Work item =>
Drop every image, then reproduce the data exactly as given.

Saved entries
- - -
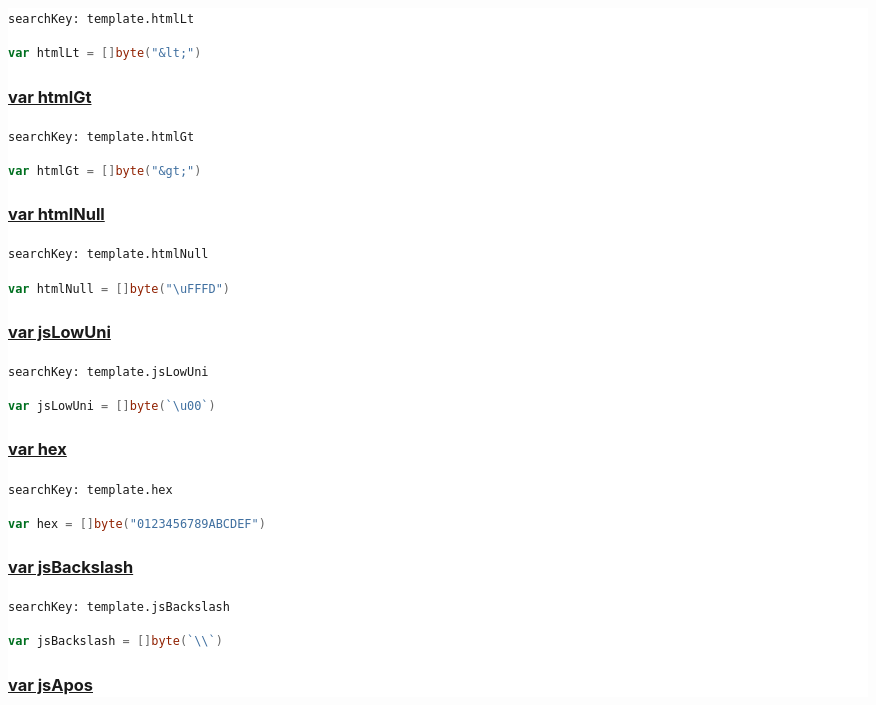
 ```
searchKey: template.htmlLt
```

```Go
var htmlLt = []byte("&lt;")
```

### <a id="htmlGt" href="#htmlGt">var htmlGt</a>

```
searchKey: template.htmlGt
```

```Go
var htmlGt = []byte("&gt;")
```

### <a id="htmlNull" href="#htmlNull">var htmlNull</a>

```
searchKey: template.htmlNull
```

```Go
var htmlNull = []byte("\uFFFD")
```

### <a id="jsLowUni" href="#jsLowUni">var jsLowUni</a>

```
searchKey: template.jsLowUni
```

```Go
var jsLowUni = []byte(`\u00`)
```

### <a id="hex" href="#hex">var hex</a>

```
searchKey: template.hex
```

```Go
var hex = []byte("0123456789ABCDEF")
```

### <a id="jsBackslash" href="#jsBackslash">var jsBackslash</a>

```
searchKey: template.jsBackslash
```

```Go
var jsBackslash = []byte(`\\`)
```

### <a id="jsApos" href="#jsApos">var jsApos</a>

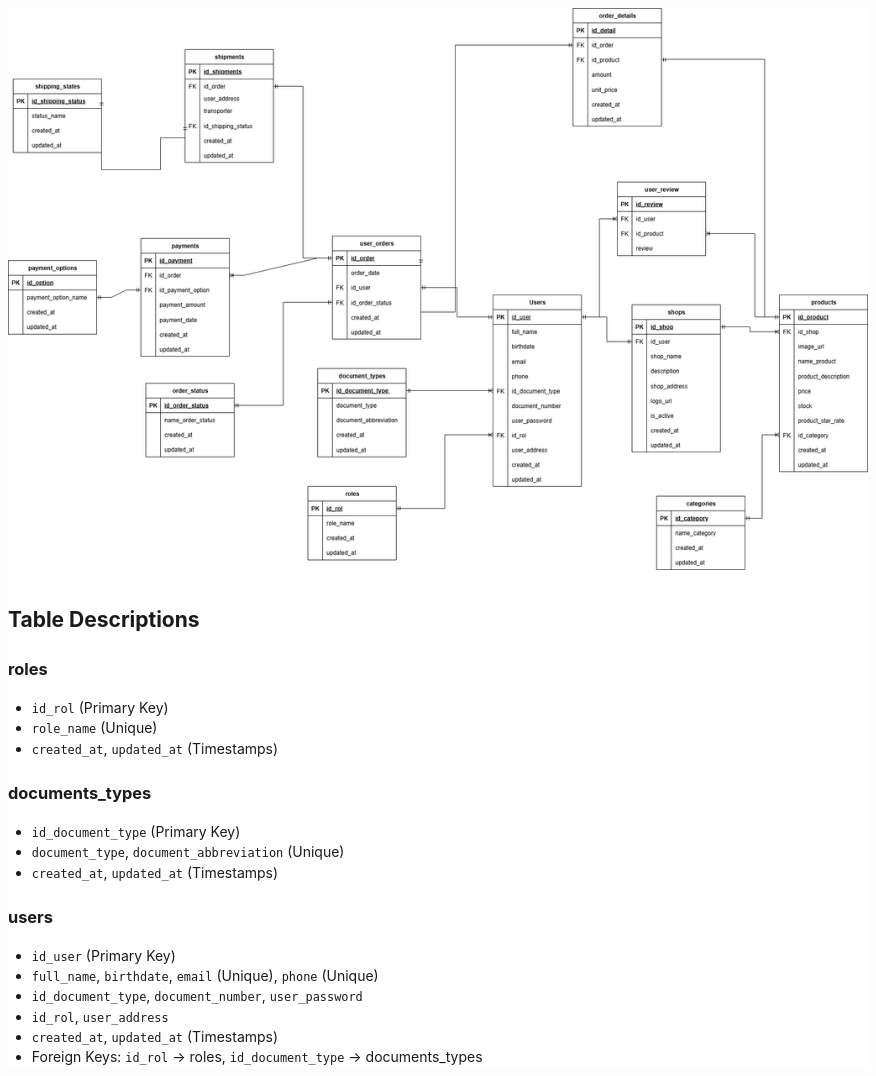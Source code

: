 ![Entity-Relationship Diagram](Diagrama%20entidad%20relacion.png)

## Table Descriptions

### roles
- `id_rol` (Primary Key)
- `role_name` (Unique)
- `created_at`, `updated_at` (Timestamps)

### documents_types
- `id_document_type` (Primary Key)
- `document_type`, `document_abbreviation` (Unique)
- `created_at`, `updated_at` (Timestamps)

### users
- `id_user` (Primary Key)
- `full_name`, `birthdate`, `email` (Unique), `phone` (Unique)
- `id_document_type`, `document_number`, `user_password`
- `id_rol`, `user_address`
- `created_at`, `updated_at` (Timestamps)
- Foreign Keys: `id_rol` → roles, `id_document_type` → documents_types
- - -
Solution to this problem =>
 ```
searchKey: template.htmlLt
```

```Go
var htmlLt = []byte("&lt;")
```

### <a id="htmlGt" href="#htmlGt">var htmlGt</a>

```
searchKey: template.htmlGt
```

```Go
var htmlGt = []byte("&gt;")
```

### <a id="htmlNull" href="#htmlNull">var htmlNull</a>

```
searchKey: template.htmlNull
```

```Go
var htmlNull = []byte("\uFFFD")
```

### <a id="jsLowUni" href="#jsLowUni">var jsLowUni</a>

```
searchKey: template.jsLowUni
```

```Go
var jsLowUni = []byte(`\u00`)
```

### <a id="hex" href="#hex">var hex</a>

```
searchKey: template.hex
```

```Go
var hex = []byte("0123456789ABCDEF")
```

### <a id="jsBackslash" href="#jsBackslash">var jsBackslash</a>

```
searchKey: template.jsBackslash
```

```Go
var jsBackslash = []byte(`\\`)
```

### <a id="jsApos" href="#jsApos">var jsApos</a>

Source code

: ![Entity-Relationship Diagram](Diagrama%20entidad%20relacion.png)

## Table Descriptions

### roles
- `id_rol` (Primary Key)
- `role_name` (Unique)
- `created_at`, `updated_at` (Timestamps)

### documents_types
- `id_document_type` (Primary Key)
- `document_type`, `document_abbreviation` (Unique)
- `created_at`, `updated_at` (Timestamps)

### users
- `id_user` (Primary Key)
- `full_name`, `birthdate`, `email` (Unique), `phone` (Unique)
- `id_document_type`, `document_number`, `user_password`
- `id_rol`, `user_address`
- `created_at`, `updated_at` (Timestamps)
- Foreign Keys: `id_rol` → roles, `id_document_type` → documents_types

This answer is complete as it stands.